All test samples featured a PAD design, with 16 pieces per group, and used both bakelite molds and steel molds for stamping.
During the validation process, used both bakelite molds and steel molds to stamp 20 copper-clad laminate PAD bumps.
The results showed that 4 bumps (20%) fractured in the Bakelite molds, and the bump surfaces were sharp and rough.
Conclusion
This experiment investigated the effects of engineering design, copper foil type, and stamping dies on the formation of cracks in FPCB connection pad bumps. The results are as follows:
(1) Recommend rolled copper, as electrolytic copper poses a certain risk of bump cracking.
(2) For sample production, consider using bakelite jigs; however, for mass production, recommend steel molds.
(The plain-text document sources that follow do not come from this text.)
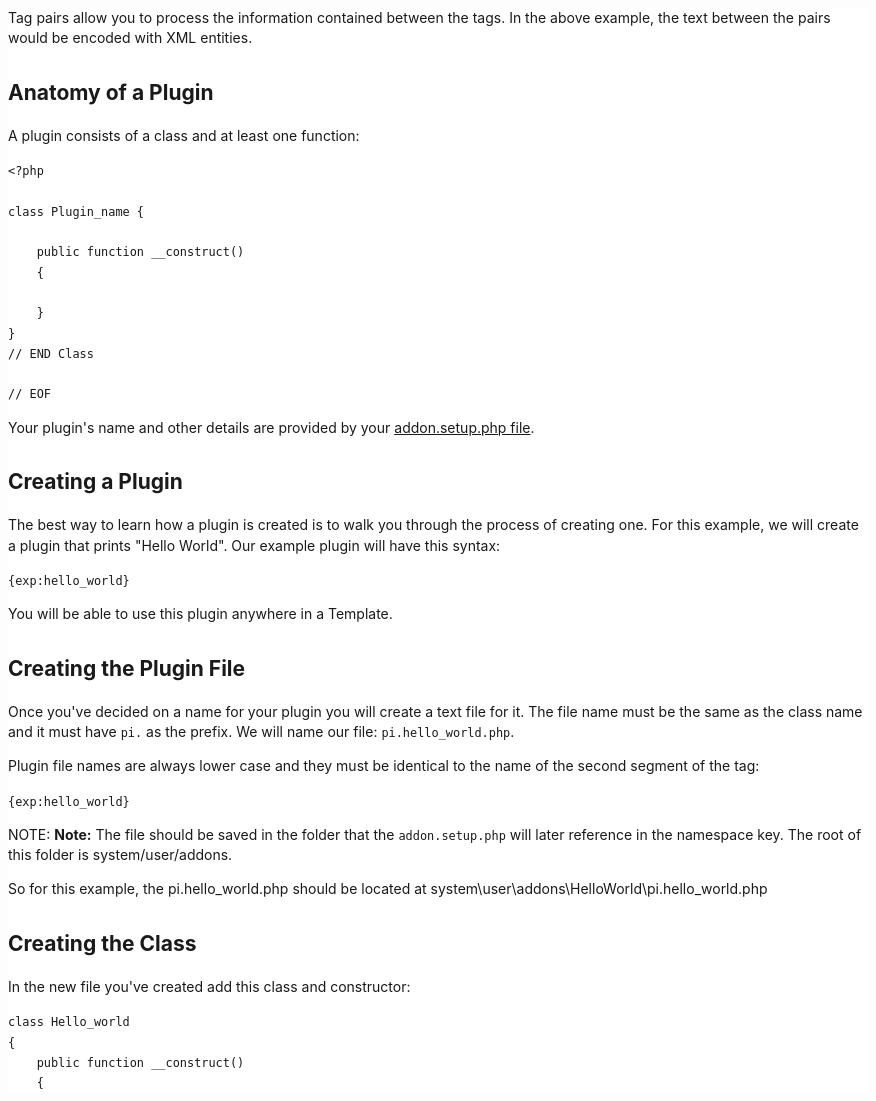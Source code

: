 Tag pairs allow you to process the information contained between the tags. In the above example, the text between the pairs would be encoded with XML entities.

## Anatomy of a Plugin

A plugin consists of a class and at least one function:

    <?php

    class Plugin_name {

        public function __construct()
        {

        }
    }
    // END Class

    // EOF

Your plugin's name and other details are provided by your [addon.setup.php file](development/addon-setup-php-file.md).

## Creating a Plugin

The best way to learn how a plugin is created is to walk you through the process of creating one. For this example, we will create a plugin that prints "Hello World". Our example plugin will have this syntax:

    {exp:hello_world}

You will be able to use this plugin anywhere in a Template.

## Creating the Plugin File

Once you've decided on a name for your plugin you will create a text file for it. The file name must be the same as the class name and it must have `pi.` as the prefix. We will name our file: `pi.hello_world.php`.

Plugin file names are always lower case and they must be identical to the name of the second segment of the tag:

    {exp:hello_world}

NOTE: **Note:** The file should be saved in the folder that the `addon.setup.php` will later reference in the namespace key.  The root of this folder is system/user/addons.

So for this example, the pi.hello_world.php should be located at system\user\addons\HelloWorld\pi.hello_world.php

## Creating the Class

In the new file you've created add this class and constructor:

    class Hello_world
    {
        public function __construct()
        {
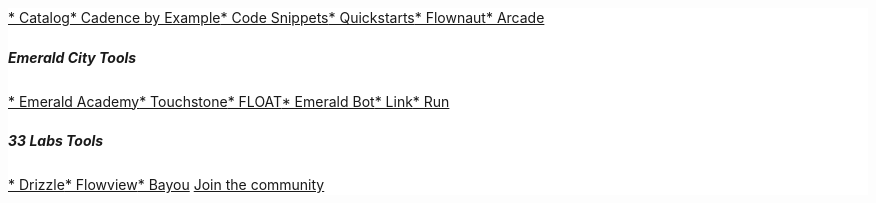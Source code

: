 [* Catalog](/en/catalog)[* Cadence by Example](/en/cadence-by-example)[* Code Snippets](/en/snippets)[* Quickstarts](/en/quickstarts)[* Flownaut](https://flownaut.ecdao.org)[* Arcade](https://arcade.ecdao.org)
##### Emerald City Tools

[* Emerald Academy](https://academy.ecdao.org/)[* Touchstone](https://touchstone.city/)[* FLOAT](https://floats.city/)[* Emerald Bot](https://bot.ecdao.org/)[* Link](https://link.ecdao.org/)[* Run](https://run.ecdao.org/)
##### 33 Labs Tools

[* Drizzle](https://drizzle33.app/)[* Flowview](https://flowview.app/)[* Bayou](https://bayou33.app/)
[Join the community](https://discord.gg/emerald-city-906264258189332541)



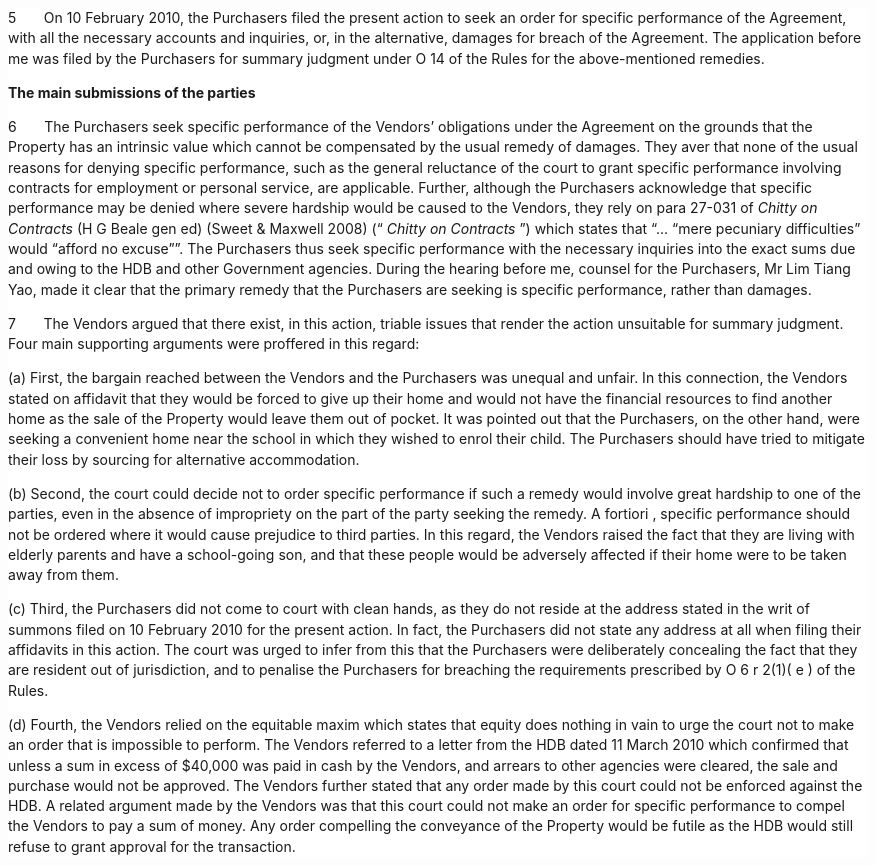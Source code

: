 5       On 10 February 2010, the Purchasers filed the present action to seek an order for specific performance of the Agreement, with all the necessary accounts and inquiries, or, in the alternative, damages for breach of the Agreement. The application before me was filed by the Purchasers for summary judgment under O 14 of the Rules for the above-mentioned remedies. 

**The main submissions of the parties** 

6       The Purchasers seek specific performance of the Vendors’ obligations under the Agreement on the grounds that the Property has an intrinsic value which cannot be compensated by the usual remedy of damages. They aver that none of the usual reasons for denying specific performance, such as the general reluctance of the court to grant specific performance involving contracts for employment or personal service, are applicable. Further, although the Purchasers acknowledge that specific performance may be denied where severe hardship would be caused to the Vendors, they rely on para 27-031 of _Chitty on Contracts_ (H G Beale gen ed) (Sweet & Maxwell 2008) (“ _Chitty on Contracts_ ”) which states that “... “mere pecuniary difficulties” would “afford no excuse””. The Purchasers thus seek specific performance with the necessary inquiries into the exact sums due and owing to the HDB and other Government agencies. During the hearing before me, counsel for the Purchasers, Mr Lim Tiang Yao, made it clear that the primary remedy that the Purchasers are seeking is specific performance, rather than damages. 

7       The Vendors argued that there exist, in this action, triable issues that render the action unsuitable for summary judgment. Four main supporting arguments were proffered in this regard: 

 (a) First, the bargain reached between the Vendors and the Purchasers was unequal and unfair. In this connection, the Vendors stated on affidavit that they would be forced to give up their home and would not have the financial resources to find another home as the sale of the Property would leave them out of pocket. It was pointed out that the Purchasers, on the other hand, were seeking a convenient home near the school in which they wished to enrol their child. The Purchasers should have tried to mitigate their loss by sourcing for alternative accommodation. 

 (b) Second, the court could decide not to order specific performance if such a remedy would involve great hardship to one of the parties, even in the absence of impropriety on the part of the party seeking the remedy. A fortiori , specific performance should not be ordered where it would cause prejudice to third parties. In this regard, the Vendors raised the fact that they are living with elderly parents and have a school-going son, and that these people would be adversely affected if their home were to be taken away from them. 

 (c) Third, the Purchasers did not come to court with clean hands, as they do not reside at the address stated in the writ of summons filed on 10 February 2010 for the present action. In fact, the Purchasers did not state any address at all when filing their affidavits in this action. The court was urged to infer from this that the Purchasers were deliberately concealing the fact that they are resident out of jurisdiction, and to penalise the Purchasers for breaching the requirements prescribed by O 6 r 2(1)( e ) of the Rules. 


 (d) Fourth, the Vendors relied on the equitable maxim which states that equity does nothing in vain to urge the court not to make an order that is impossible to perform. The Vendors referred to a letter from the HDB dated 11 March 2010 which confirmed that unless a sum in excess of $40,000 was paid in cash by the Vendors, and arrears to other agencies were cleared, the sale and purchase would not be approved. The Vendors further stated that any order made by this court could not be enforced against the HDB. A related argument made by the Vendors was that this court could not make an order for specific performance to compel the Vendors to pay a sum of money. Any order compelling the conveyance of the Property would be futile as the HDB would still refuse to grant approval for the transaction. 
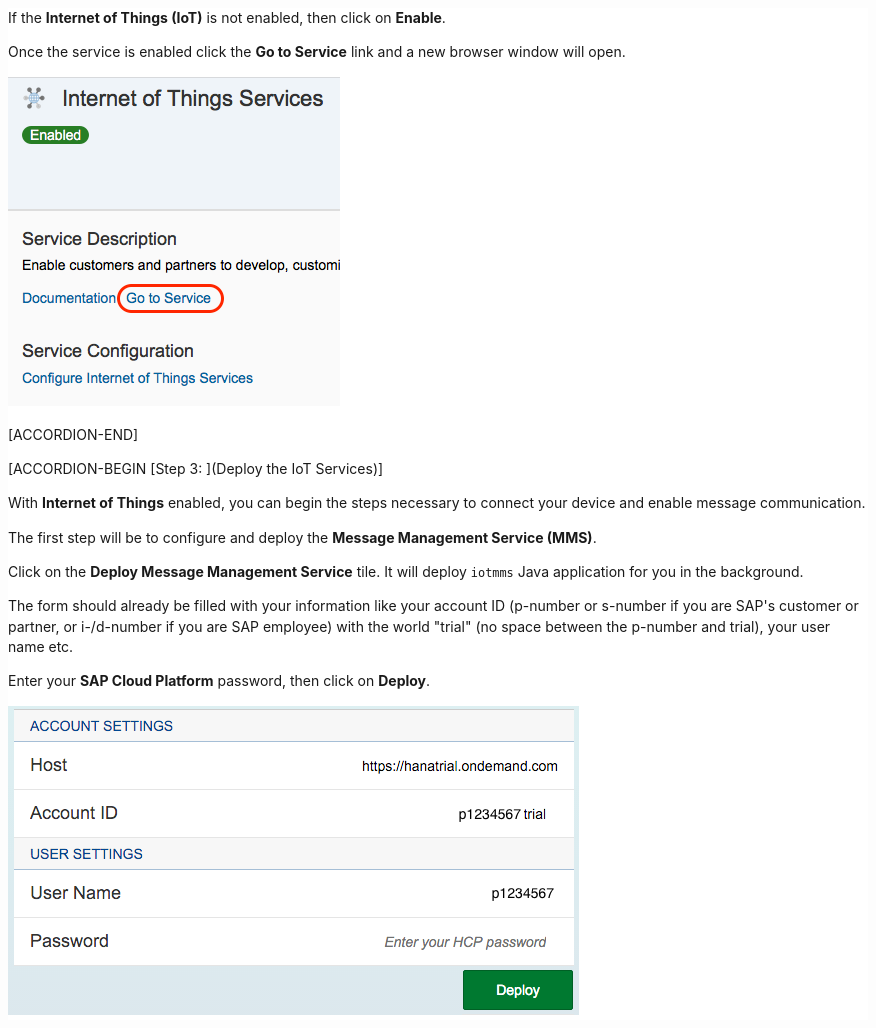 If the **Internet of Things (IoT)** is not enabled, then click on **Enable**.

Once the service is enabled click the **Go to Service** link and a new browser window will open.

![Access Service](p6_4.png)


[ACCORDION-END]

[ACCORDION-BEGIN [Step 3: ](Deploy the IoT Services)]

With **Internet of Things** enabled, you can begin the steps necessary to connect your device and enable message communication.

The first step will be to configure and deploy the **Message Management Service (MMS)**.

Click on the **Deploy Message Management Service** tile. It will deploy `iotmms` Java application for you in the background.

The form should already be filled with your information like your account ID (p-number or s-number if you are SAP's customer or partner, or i-/d-number if you are SAP employee) with the world "trial" (no space between the p-number and trial), your user name etc.

Enter your **SAP Cloud Platform** password, then click on **Deploy**.

![Deploy Service](p6_6a.png)
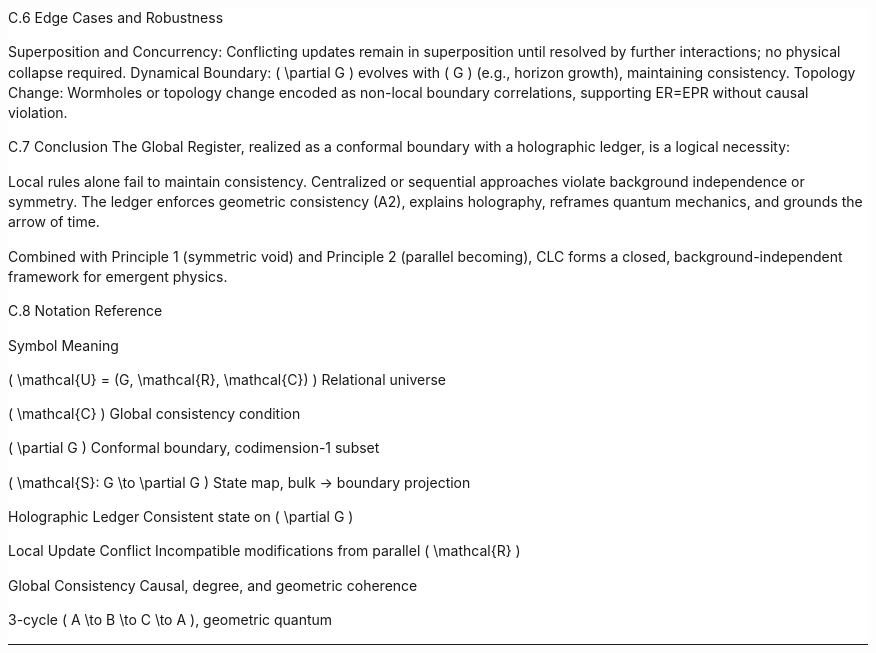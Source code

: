 
C.6 Edge Cases and Robustness

Superposition and Concurrency: Conflicting updates remain in superposition until resolved by further interactions; no physical collapse required.
Dynamical Boundary: ( \partial G ) evolves with ( G ) (e.g., horizon growth), maintaining consistency.
Topology Change: Wormholes or topology change encoded as non-local boundary correlations, supporting ER=EPR without causal violation.


C.7 Conclusion
The Global Register, realized as a conformal boundary with a holographic ledger, is a logical necessity:

Local rules alone fail to maintain consistency.
Centralized or sequential approaches violate background independence or symmetry.
The ledger enforces geometric consistency (A2), explains holography, reframes quantum mechanics, and grounds the arrow of time.

Combined with Principle 1 (symmetric void) and Principle 2 (parallel becoming), CLC forms a closed, background-independent framework for emergent physics.

C.8 Notation Reference



Symbol
Meaning



( \mathcal{U} = (G, \mathcal{R}, \mathcal{C}) )
Relational universe


( \mathcal{C} )
Global consistency condition


( \partial G )
Conformal boundary, codimension-1 subset


( \mathcal{S}: G \to \partial G )
State map, bulk → boundary projection


Holographic Ledger
Consistent state on ( \partial G )


Local Update Conflict
Incompatible modifications from parallel ( \mathcal{R} )


Global Consistency
Causal, degree, and geometric coherence


3-cycle
( A \to B \to C \to A ), geometric quantum


---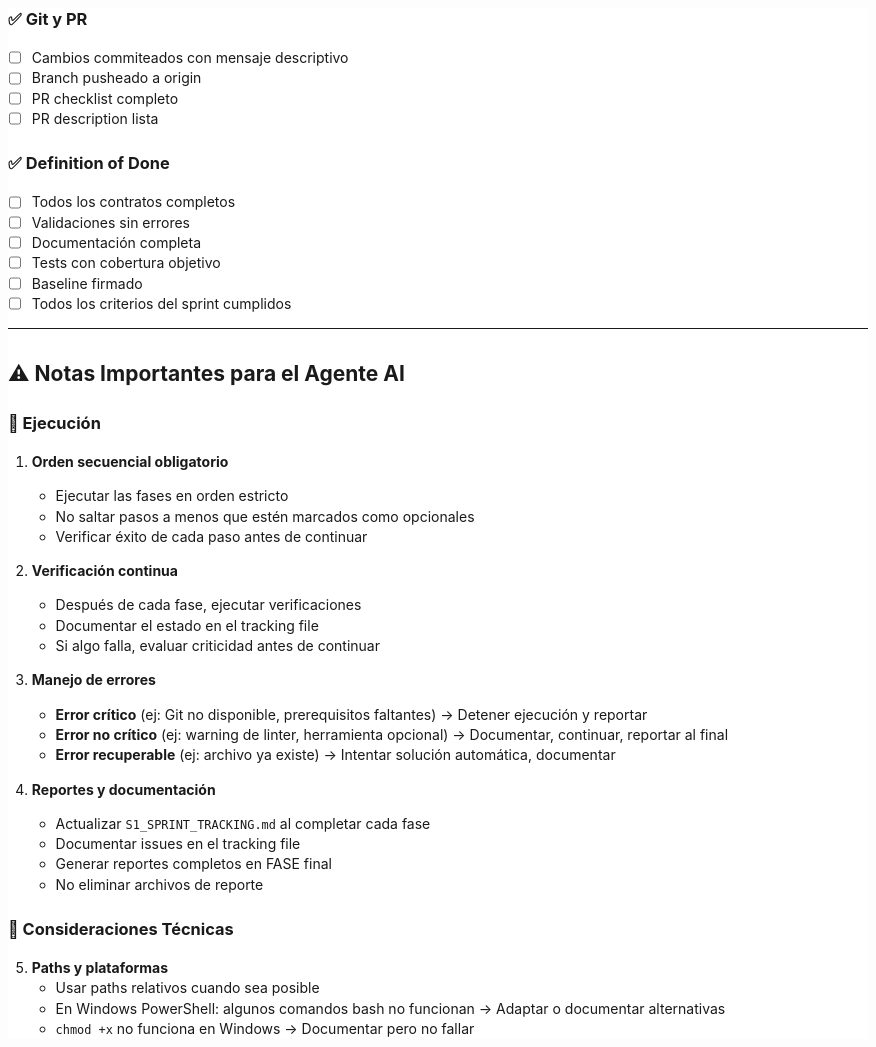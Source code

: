 ### ✅ Git y PR
- [ ] Cambios commiteados con mensaje descriptivo
- [ ] Branch pusheado a origin
- [ ] PR checklist completo
- [ ] PR description lista

### ✅ Definition of Done
- [ ] Todos los contratos completos
- [ ] Validaciones sin errores
- [ ] Documentación completa
- [ ] Tests con cobertura objetivo
- [ ] Baseline firmado
- [ ] Todos los criterios del sprint cumplidos

---

## ⚠️ Notas Importantes para el Agente AI

### 🎯 Ejecución

1. **Orden secuencial obligatorio**
   - Ejecutar las fases en orden estricto
   - No saltar pasos a menos que estén marcados como opcionales
   - Verificar éxito de cada paso antes de continuar

2. **Verificación continua**
   - Después de cada fase, ejecutar verificaciones
   - Documentar el estado en el tracking file
   - Si algo falla, evaluar criticidad antes de continuar

3. **Manejo de errores**
   - **Error crítico** (ej: Git no disponible, prerequisitos faltantes)
     → Detener ejecución y reportar
   - **Error no crítico** (ej: warning de linter, herramienta opcional)
     → Documentar, continuar, reportar al final
   - **Error recuperable** (ej: archivo ya existe)
     → Intentar solución automática, documentar

4. **Reportes y documentación**
   - Actualizar `S1_SPRINT_TRACKING.md` al completar cada fase
   - Documentar issues en el tracking file
   - Generar reportes completos en FASE final
   - No eliminar archivos de reporte

### 🔧 Consideraciones Técnicas

5. **Paths y plataformas**
   - Usar paths relativos cuando sea posible
   - En Windows PowerShell: algunos comandos bash no funcionan
     → Adaptar o documentar alternativas
   - `chmod +x` no funciona en Windows
     → Documentar pero no fallar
This experiment has preliminarily validated the key control points for FPCB pad connection plates.
However, numerous factors remain unaccounted for. These include differences between single-sided and double-sided boards.
They also include the impact of copper thickness on pad cracking. Additionally, distinctions between adhesive-free and adhesive-coated substrates remain unaddressed.
We have not yet considered variations in supplier materials. We look forward to further discussion and in-depth study with process engineers within the industry.